If you’re someone who has been itching for the new NFL season to begin, who has tried to relieve that itch by absorbing every ounce of offseason coverage, think of what you’ve consumed over the past few months. Did the Is Chip Kelly Racist? debate satiate you in any measurable way? Was the never-ending #Deflategate coverage a satisfactory substitute for the excitement of seeing a perfectly thrown spiral drop into the outstretched hands of a receiver streaking toward the end zone? Robert Griffin III thinks he’s the best quarterback in football; you probably have an opinion on that. Was the process of developing that opinion fulfilling?

(Also in need of consideration: what things did you ignore, not make time for, due to your constant focus on the NFL? Are you completely comfortable with how you’ve allocated your time? What new things, sports or otherwise, could you have exposed yourself to, learned about?)

Each calendar year the NFL demands more and more of our collective attention, but so much of what we are asked to pay attention to is pointless — harmless and fun, maybe, but overall inconsequential — spectacles. We are exposed to and expected to take in a constant flow of information, but so much of that information — the training camp squabbles, the bulletin-board-material soundbites, the hyperbolic confidence of young players — does not in any measurable way make us more intelligent, more discerning fans. NFL offseason coverage, presented as essential to fandom — consume this or fall behind your friends! — rarely enhances appreciation for the game of football. It just keeps the NFL in the spotlight by any means necessary.
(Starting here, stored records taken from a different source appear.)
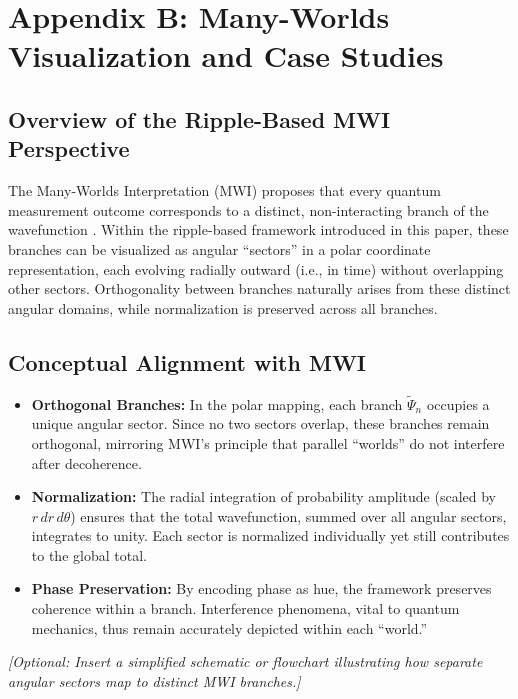 \documentclass{article}
\begin{document}
\newpage

\section{Appendix B: Many-Worlds Visualization and Case Studies}
\label{appendix:B}

\subsection{Overview of the Ripple-Based MWI Perspective}
The Many-Worlds Interpretation (MWI) proposes that every quantum measurement outcome corresponds to a distinct, non-interacting branch of the wavefunction \citep{everett1957}. Within the ripple-based framework introduced in this paper, these branches can be visualized as angular “sectors” in a polar coordinate representation, each evolving radially outward (i.e., in time) without overlapping other sectors. Orthogonality between branches naturally arises from these distinct angular domains, while normalization is preserved across all branches.

\subsection{Conceptual Alignment with MWI}
\begin{itemize}
    \item \textbf{Orthogonal Branches:}
    In the polar mapping, each branch \(\tilde{\Psi}_n\) occupies a unique angular sector. Since no two sectors overlap, these branches remain orthogonal, mirroring MWI’s principle that parallel “worlds” do not interfere after decoherence.
    \item \textbf{Normalization:}
    The radial integration of probability amplitude (scaled by \(r\,dr\,d\theta\)) ensures that the total wavefunction, summed over all angular sectors, integrates to unity. Each sector is normalized individually yet still contributes to the global total.
    \item \textbf{Phase Preservation:}
    By encoding phase as hue, the framework preserves coherence within a branch. Interference phenomena, vital to quantum mechanics, thus remain accurately depicted within each “world.”
\end{itemize}

\noindent
\textit{[Optional: Insert a simplified schematic or flowchart illustrating how separate angular sectors map to distinct MWI branches.]}

\end{document}
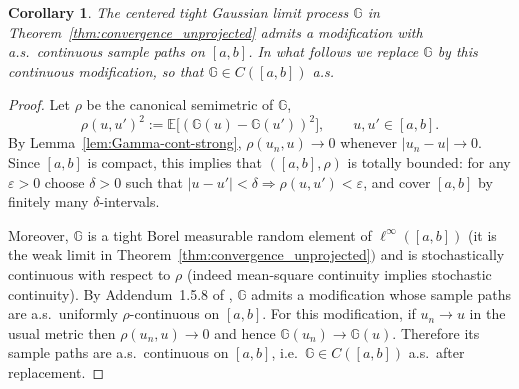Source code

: \documentclass[12pt]{article}
\newcommand{\E}{\mathbb{E}}
\newtheorem{corollary}{Corollary}
\begin{document}
\begin{corollary}\label{cor:cont-version}
The centered tight Gaussian limit process $\mathbb G$ in Theorem~\ref{thm:convergence_unprojected}
admits a modification with a.s.\ continuous sample paths on $[a,b]$.
In what follows we replace $\mathbb G$ by this continuous modification, so that $\mathbb G\in C([a,b])$ a.s.
\end{corollary}

\begin{proof}
Let $\rho$ be the canonical semimetric of $\mathbb G$,
\[
\rho(u,u')^2 := \E\!\big[(\mathbb G(u)-\mathbb G(u'))^2\big],\qquad u,u'\in[a,b].
\]
By Lemma~\ref{lem:Gamma-cont-strong}, $\rho(u_n,u)\to0$ whenever $|u_n-u|\to0$.
Since $[a,b]$ is compact, this implies that $([a,b],\rho)$ is totally bounded: for any $\varepsilon>0$
choose $\delta>0$ such that $|u-u'|<\delta\Rightarrow \rho(u,u')<\varepsilon$, and cover $[a,b]$ by finitely many
$\delta$-intervals.

Moreover, $\mathbb G$ is a tight Borel measurable random element of $\ell^\infty([a,b])$
(it is the weak limit in Theorem~\ref{thm:convergence_unprojected}$)$ and is stochastically continuous with
respect to $\rho$ (indeed mean-square continuity implies stochastic continuity).
By Addendum~1.5.8 of \citet{vaart1996weak}, $\mathbb G$ admits a modification whose sample paths are a.s.\ uniformly
$\rho$-continuous on $[a,b]$.
For this modification, if $u_n\to u$ in the usual metric then $\rho(u_n,u)\to0$ and hence $\mathbb G(u_n)\to \mathbb G(u)$.
Therefore its sample paths are a.s.\ continuous on $[a,b]$, i.e.\ $\mathbb G\in C([a,b])$ a.s.\ after replacement.
\end{proof}
\end{document}
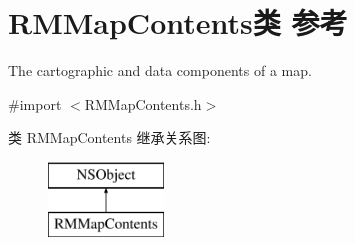 \hypertarget{interface_r_m_map_contents}{\section{R\-M\-Map\-Contents类 参考}
\label{interface_r_m_map_contents}
}


The cartographic and data components of a map.  




{\ttfamily \#import $<$R\-M\-Map\-Contents.\-h$>$}

类 R\-M\-Map\-Contents 继承关系图\-:\begin{figure}[H]
\begin{center}
\leavevmode
\includegraphics[height=2.000000cm]{interface_r_m_map_contents}
\end{center}
\end{figure}
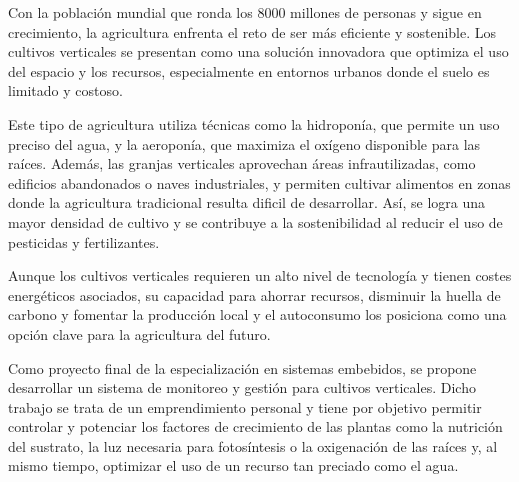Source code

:\documentclass[
11pt, %
]{charter}
\begin{document}




Con la población mundial que ronda los 8000 millones de personas y sigue en crecimiento, la agricultura enfrenta el reto de ser más eficiente y sostenible. Los cultivos verticales se presentan como una solución innovadora que optimiza el uso del espacio y los recursos, especialmente en entornos urbanos donde el suelo es limitado y costoso.

Este tipo de agricultura utiliza técnicas como la hidroponía, que permite un uso preciso del agua, y la aeroponía, que maximiza el oxígeno disponible para las raíces. Además, las granjas verticales aprovechan áreas infrautilizadas, como edificios abandonados o naves industriales, y permiten cultivar alimentos en zonas donde la agricultura tradicional resulta dificil de desarrollar. Así, se logra una mayor densidad de cultivo y se contribuye a la sostenibilidad al reducir el uso de pesticidas y fertilizantes.

Aunque los cultivos verticales requieren un alto nivel de tecnología y tienen costes energéticos asociados, su capacidad para ahorrar recursos, disminuir la huella de carbono y fomentar la producción local y el autoconsumo los posiciona como una opción clave para la agricultura del futuro.

Como proyecto final de la especialización en sistemas embebidos, se propone desarrollar un sistema de monitoreo y gestión para cultivos verticales. Dicho trabajo se trata de un emprendimiento personal y tiene por objetivo permitir controlar y potenciar los factores de crecimiento de las plantas como la nutrición del sustrato, la luz necesaria para fotosíntesis o la oxigenación de las raíces y, al mismo tiempo, optimizar el uso de un recurso tan preciado como el agua.
\end{document}
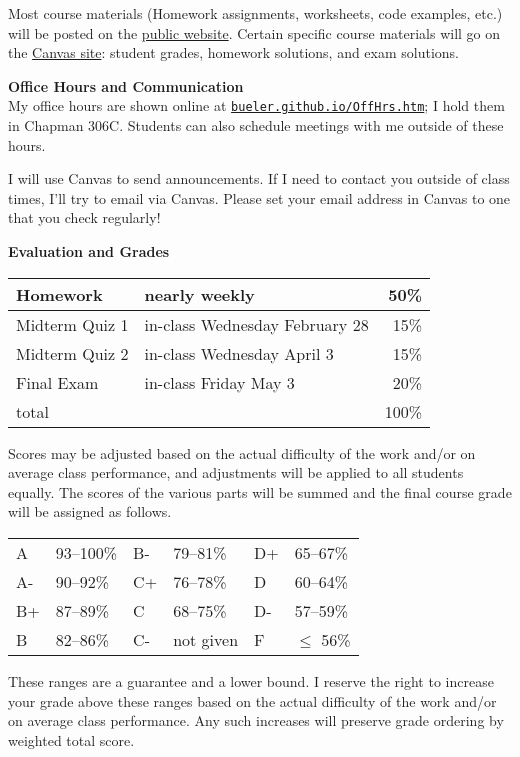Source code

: \documentclass[12pt]{article}
\renewcommand{\emph}[1]{\textsf{\textbf{#1}}}
\newcommand{\localhead}[1]{\par\smallskip\textbf{#1} \smallskip\nobreak\\}%
\def\heading#1{\localhead{\large\emph{#1}}}
\begin{document}
Most course materials (Homework assignments, worksheets, code examples, etc.) will be posted on the \href{https://bueler.github.io/fa/}{public website}.  Certain specific course materials will go on the \href{https://canvas.alaska.edu/courses/18441}{Canvas site}: student grades, homework solutions, and exam solutions.


\clearpage\newpage
\phantom{foo}
\heading{Office Hours and Communication}
My office hours are shown online at \href{http://bueler.github.io/OffHrs.htm}{\texttt{bueler.github.io/OffHrs.htm}}; I hold them in Chapman 306C.  Students can also schedule meetings with me outside of these hours.

I will use Canvas to send announcements.  If I need to contact you outside of class times, I'll try to email via Canvas.  Please set your email address in Canvas to one that you check regularly!


\heading{Evaluation and Grades}
\vskip -10pt

\begin{tabular}{|l|l|r|}
\hline
Homework & nearly weekly & 50\% \\
\hline
Midterm Quiz 1 & in-class Wednesday February 28 & 15\%  \\
\hline
Midterm Quiz 2 & in-class Wednesday April 3 & 15\%  \\
\hline
Final Exam     & in-class Friday May 3 & 20\% \\
\hline
total & & 100\% \\
\hline
\end{tabular}

Scores may be adjusted based on the actual difficulty of the work and/or on average class performance, and adjustments will be applied to all students equally.  The scores of the various parts will be summed and the final course grade will be assigned as follows.

\begin{tabular}{llllll}
A  & 93--100\% & B- & 79--81\%  & D+ & 65--67\%  \\
A- & 90--92\%  & C+ & 76--78\%  & D  & 60--64\%  \\
B+ & 87--89\%  & C  & 68--75\%  & D- & 57--59\%  \\
B  & 82--86\%  & C- & not given & F  & $\le$ 56\%
\end{tabular}

These ranges are a guarantee and a lower bound.  I reserve the right to increase your grade above these ranges based on the actual difficulty of the work and/or on average class performance.  Any such increases will preserve grade ordering by weighted total score.
\end{document}
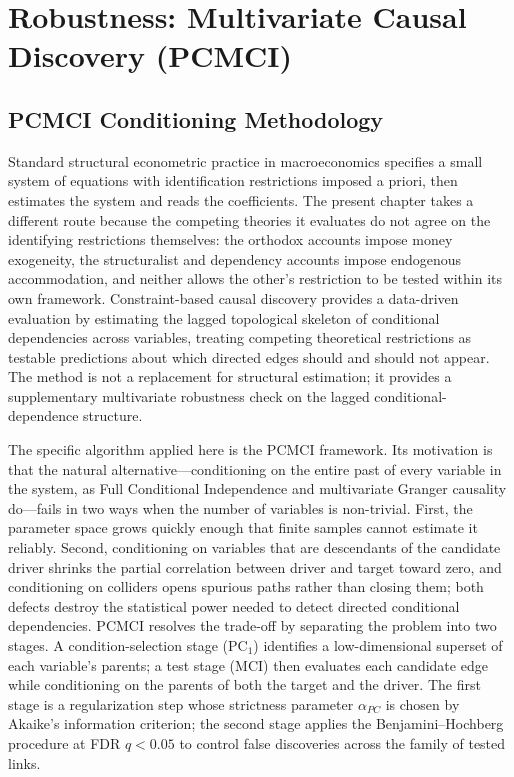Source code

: \section{Robustness: Multivariate Causal Discovery (PCMCI)}
\label{app:pcmci_ee1}
\label{app:causal_pcmci_ee1}

\subsection{PCMCI Conditioning Methodology}
Standard structural econometric practice in macroeconomics specifies a small system of equations with identification restrictions imposed a priori, then estimates the system and reads the coefficients. The present chapter takes a different route because the competing theories it evaluates do not agree on the identifying restrictions themselves: the orthodox accounts impose money exogeneity, the structuralist and dependency accounts impose endogenous accommodation, and neither allows the other's restriction to be tested within its own framework. Constraint-based causal discovery provides a data-driven evaluation by estimating the lagged topological skeleton of conditional dependencies across variables, treating competing theoretical restrictions as testable predictions about which directed edges should and should not appear. The method is not a replacement for structural estimation; it provides a supplementary multivariate robustness check on the lagged conditional-dependence structure.

The specific algorithm applied here is the \citet{Runge2019} PCMCI framework. Its motivation is that the natural alternative---conditioning on the entire past of every variable in the system, as Full Conditional Independence and multivariate Granger causality do---fails in two ways when the number of variables is non-trivial. First, the parameter space grows quickly enough that finite samples cannot estimate it reliably. Second, conditioning on variables that are descendants of the candidate driver shrinks the partial correlation between driver and target toward zero, and conditioning on colliders opens spurious paths rather than closing them; both defects destroy the statistical power needed to detect directed conditional dependencies. PCMCI resolves the trade-off by separating the problem into two stages. A condition-selection stage (PC$_1$) identifies a low-dimensional superset of each variable's parents; a test stage (MCI) then evaluates each candidate edge while conditioning on the parents of both the target and the driver. The first stage is a regularization step whose strictness parameter $\alpha_{PC}$ is chosen by Akaike's information criterion; the second stage applies the Benjamini--Hochberg procedure at FDR $q < 0.05$ to control false discoveries across the family of tested links.

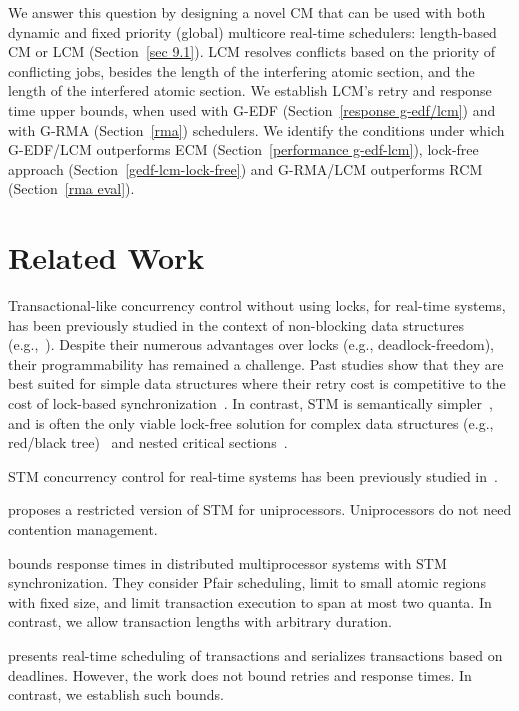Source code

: \documentclass[conference]{sig-alternate}
\begin{document}
We answer this question by designing a novel CM that can be used with both dynamic and fixed priority (global) multicore real-time schedulers: length-based CM or LCM (Section~\ref{sec 9.1}). LCM resolves conflicts based on the priority of conflicting jobs, besides the length of the interfering atomic section, and the length of the interfered atomic section.  We establish LCM's retry and response time upper bounds, when used with G-EDF (Section~\ref{response g-edf/lcm}) and with G-RMA (Section~\ref{rma}) schedulers. We identify the conditions under which G-EDF/LCM outperforms ECM (Section~\ref{performance g-edf-lcm}), lock-free approach (Section~\ref{gedf-lcm-lock-free}) and G-RMA/LCM outperforms RCM (Section~\ref{rma eval}). 

\section{Related Work}
\label{sec:past}

Transactional-like concurrency control without using locks, for real-time systems, has been previously studied in the context of non-blocking data structures (e.g.,~\cite{anderson95realtime}). Despite their numerous advantages over locks 
(e.g., deadlock-freedom), 
their programmability has remained a challenge. 
Past studies show that they are best suited for simple data structures where their retry cost is competitive to the cost of lock-based synchronization~\cite{bc+08}.  In contrast, STM is semantically simpler~\cite{Herlihy:2006:AMP:1146381.1146382}, and is often the only viable lock-free solution for complex data structures (e.g., red/black tree)~\cite{key-1} and nested critical sections~\cite{Saha:2006:MHP:1122971.1123001}.

STM concurrency control for real-time systems has been previously studied in~\cite{manson2006preemptible,fahmy2009bounding,sarni2009real,schoeberl2010rttm,key-1,barrosmanaging,stmconcurrencycontrol:emsoft11}.


\cite{manson2006preemptible} proposes a restricted version of STM for uniprocessors. Uniprocessors do not need contention management.

\cite{fahmy2009bounding} bounds response times in distributed multiprocessor systems with STM synchronization. They consider Pfair scheduling, limit to small atomic regions with fixed size, and limit transaction execution to span at most two quanta. In contrast, we allow transaction lengths 
with  arbitrary duration. 

\cite{sarni2009real} presents real-time scheduling of transactions and serializes transactions based on deadlines. However, the work does not bound retries and response times. In contrast, we establish such bounds.
\end{document}
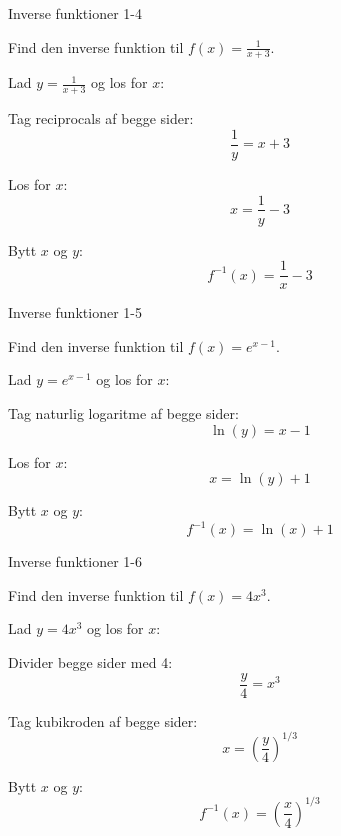 \documentclass{article}
\begin{document}
\newpage

\begin{exercise}{Inverse funktioner 1-4}

Find den inverse funktion til $f(x) = \frac{1}{x + 3}$.


\hint

Lad $y = \frac{1}{x + 3}$ og los for $x$:

\hint

Tag reciprocals af begge sider:
\[
\frac{1}{y} = x + 3
\]

\hint

Los for $x$:
\[
x = \frac{1}{y} - 3
\]

\hint

Bytt $x$ og $y$:
\[
f^{-1}(x) = \frac{1}{x} - 3
\]

\end{exercise}

\newpage

\begin{exercise}{Inverse funktioner 1-5}

Find den inverse funktion til $f(x) = e^{x - 1}$.


\hint

Lad $y = e^{x - 1}$ og los for $x$:

\hint

Tag naturlig logaritme af begge sider:
\[
\ln(y) = x - 1
\]

\hint

Los for $x$:
\[
x = \ln(y) + 1
\]

\hint

Bytt $x$ og $y$:
\[
f^{-1}(x) = \ln(x) + 1
\]

\end{exercise}

\newpage

\begin{exercise}{Inverse funktioner 1-6}

Find den inverse funktion til $f(x) = 4x^3$.


\hint

Lad $y = 4x^3$ og los for $x$:

\hint

Divider begge sider med 4:
\[
\frac{y}{4} = x^3
\]

\hint

Tag kubikroden af begge sider:
\[
x = \left(\frac{y}{4}\right)^{1/3}
\]

\hint

Bytt $x$ og $y$:
\[
f^{-1}(x) = \left(\frac{x}{4}\right)^{1/3}
\]

\end{exercise}
\end{document}
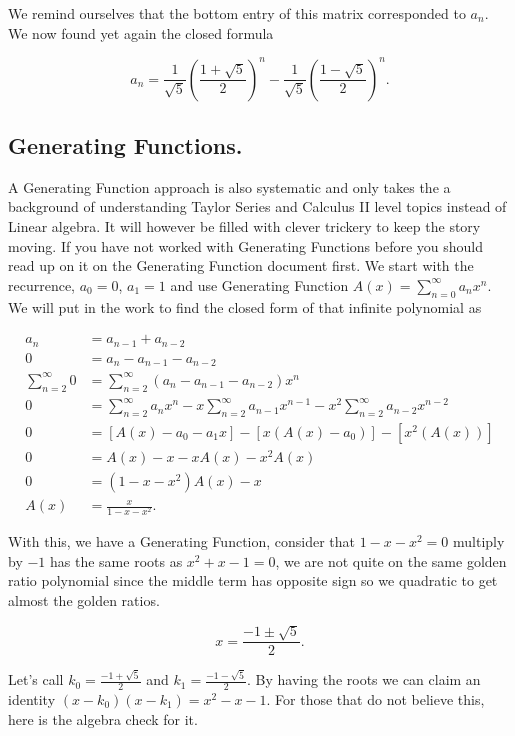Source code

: \documentclass{article}
\begin{document}
We remind ourselves that the bottom entry of this matrix corresponded to $a_n$. We now found yet again the closed formula

\begin{equation*}
    a_n = \frac{1}{\sqrt{5}} \left(\frac{1+\sqrt{5}}{2} \right)^n - \frac{1}{\sqrt{5}} \left(\frac{1-\sqrt{5}}{2} \right)^n.
\end{equation*}

\subsection{Generating Functions.}

A Generating Function approach is also systematic and only takes the a background of understanding Taylor Series and Calculus II level topics instead of Linear algebra. It will however be filled with clever trickery to keep the story moving. If you have not worked with Generating Functions before you should read up on it on the Generating Function document first. We start with the recurrence, $a_0=0$, $a_1=1$ and use Generating Function $A(x)=\sum_{n=0}^{\infty}a_nx^n$. We will put in the work to find the closed form of that infinite polynomial as

\begin{align*}
    a_n &= a_{n-1}+a_{n-2} \\
    0 &= a_n-a_{n-1}-a_{n-2} \\
    \sum_{n=2}^{\infty} 0 &= \sum_{n=2}^{\infty} (a_n-a_{n-1}-a_{n-2})x^n \\
    0 &= \sum_{n=2}^{\infty}a_nx^n-x\sum_{n=2}^{\infty}a_{n-1}x^{n-1}-x^2\sum_{n=2}^{\infty}a_{n-2}x^{n-2} \\
    0 &= [A(x)-a_0-a_1x]-[x(A(x)-a_0)]-[x^2(A(x))] \\
    0 &= A(x)-x-xA(x)-x^2A(x) \\
    0 &= (1-x-x^2)A(x)-x \\
    A(x) &= \frac{x}{1-x-x^2}.
\end{align*}

With this, we have a Generating Function, consider that $1-x-x^2=0$ multiply by $-1$ has the same roots as $x^2+x-1=0$, we are not quite on the same golden ratio polynomial since the middle term has opposite sign so we quadratic to get almost the golden ratios.

\begin{equation*}
    x=\frac{-1 \pm \sqrt{5}}{2}.
\end{equation*}

Let's call $k_0=\frac{-1+\sqrt{5}}{2}$ and $k_1=\frac{-1-\sqrt{5}}{2}$. By having the roots we can claim an identity $(x-k_0)(x-k_1)=x^2-x-1$. For those that do not believe this, here is the algebra check for it.
\end{document}
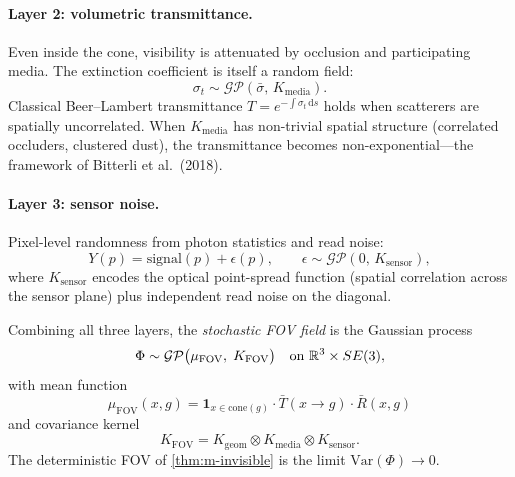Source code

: \paragraph{Layer 2: volumetric transmittance.}
Even inside the cone, visibility is attenuated by occlusion and
participating media.  The extinction coefficient is itself a random
field:
\begin{equation}\label{eq:m-gp-extinction}
  \sigma_t \sim \mathcal{GP}(\bar{\sigma},\, K_{\mathrm{media}}).
\end{equation}
Classical Beer--Lambert transmittance
$T = e^{-\int \sigma_t\,\mathrm{d}s}$ holds when scatterers are
spatially uncorrelated.  When $K_{\mathrm{media}}$ has non-trivial
spatial structure (correlated occluders, clustered dust), the
transmittance becomes non-exponential---the framework of
Bitterli et al.~(2018).

\paragraph{Layer 3: sensor noise.}
Pixel-level randomness from photon statistics and read noise:
\begin{equation}\label{eq:m-gp-sensor}
  Y(p) = \mathrm{signal}(p) + \epsilon(p),
  \qquad
  \epsilon \sim \mathcal{GP}(0,\, K_{\mathrm{sensor}}),
\end{equation}
where $K_{\mathrm{sensor}}$ encodes the optical point-spread
function (spatial correlation across the sensor plane) plus
independent read noise on the diagonal.

\begin{definition}
\label{def:m-stochastic-fov}
Combining all three layers, the \emph{stochastic FOV field} is the
Gaussian process
\begin{equation}\label{eq:m-fov-gp}
  \Phi \sim \mathcal{GP}\bigl(\mu_{\mathrm{FOV}},\;
  K_{\mathrm{FOV}}\bigr)
  \quad \text{on } \R^3 \times SE(3),
\end{equation}
with mean function
\begin{equation}\label{eq:m-fov-mean}
  \mu_{\mathrm{FOV}}(x, g)
  = \mathbf{1}_{x \in \mathrm{cone}(g)}
  \cdot \bar{T}(x \to g)
  \cdot \bar{R}(x, g)
\end{equation}
and covariance kernel
\begin{equation}\label{eq:m-fov-kernel}
  K_{\mathrm{FOV}}
  = K_{\mathrm{geom}} \otimes K_{\mathrm{media}}
    \otimes K_{\mathrm{sensor}}.
\end{equation}
The deterministic FOV of \cref{thm:m-invisible} is the limit
$\mathrm{Var}(\Phi) \to 0$.
\end{definition}

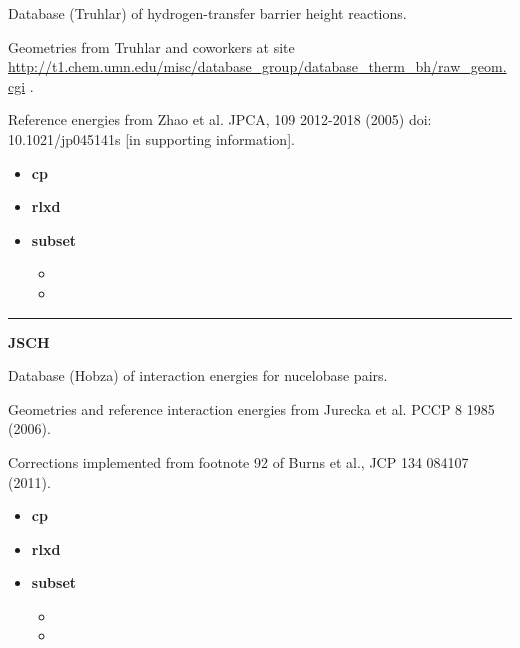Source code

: \documentclass[letterpaper,10pt,english]{sphinxmanual}
\begin{document}
\begin{DUlineblock}{0em}
\item[] Database (Truhlar) of hydrogen-transfer barrier height reactions.
\item[] Geometries from Truhlar and coworkers at site \href{http://t1.chem.umn.edu/misc/database\_group/database\_therm\_bh/raw\_geom.cgi}{http://t1.chem.umn.edu/misc/database\_group/database\_therm\_bh/raw\_geom.cgi} .
\item[] Reference energies from Zhao et al. JPCA, 109 2012-2018 (2005) doi: 10.1021/jp045141s {[}in supporting information{]}.
\end{DUlineblock}
\begin{itemize}
\item {} 
\textbf{cp}  

\item {} 
\textbf{rlxd} 

\item {} 
\textbf{subset}
\begin{itemize}
\item {} 

\item {} 

\end{itemize}

\end{itemize}


\bigskip\hrule{}\bigskip

\label{index:module-JSCH}
\textbf{JSCH}

\begin{DUlineblock}{0em}
\item[] Database (Hobza) of interaction energies for nucelobase pairs.
\item[] Geometries and reference interaction energies from Jurecka et al. PCCP 8 1985 (2006).
\item[] Corrections implemented from footnote 92 of Burns et al., JCP 134 084107 (2011).
\end{DUlineblock}
\begin{itemize}
\item {} 
\textbf{cp}   \textbar{}\textbar{} 

\item {} 
\textbf{rlxd} 

\item {} 
\textbf{subset}
\begin{itemize}
\item {} 

\item {} 

\end{itemize}

\end{itemize}
\end{document}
Yes, I am excited for the start of the new NFL season. I am ready to spend Sundays surrounded by snacks and cold beer, my feet up on the ottoman, my thumb growing calloused from switching back and forth between games. I am ready for spectacular punt returns and thundering runs and acrobatic interceptions, ready to see feats of strength and athleticism that seemingly defy the laws of physics. I am ready for the artistry of the perfectly executed play-action pass. I am ready to cheer and sigh and nervously gnaw at my fingernails and to open my phone to texts of “DID YOU SEE THAT?” in all-caps. All of those things will bring me inexplicable, childlike joy, even when my team loses, and that joy will in no way be contingent on having spent every day of spring and summer under bombardment from a tireless assault of armchair hot takes and and inessential predictions.

Of course, the return of actual, honest-to-god on-field action does not mean that the pointless water-cooler talking points will hibernate, that the molehill-to-mountain controversies propped up by ESPN will subside. They will be present, looming, but they won’t be the only things occupying the entirety of the cultural space devoted to football. They can be ignored, pushed aside, thus preventing your enjoyment from football from growing cynical and tainted. It’ll be like when that friend finally leaves your couch, his absence deflating the tension that had grown monstrous between the two of you, and the ensuing less-frequent contact allows you to become actual friends again, allows you to go back to experiencing your friendship as something joyful and appreciated, not as a burden or imposition.

It’s a bit late now, what with the new season right around the corner, but consider this for next summer: give yourself some space from what you love.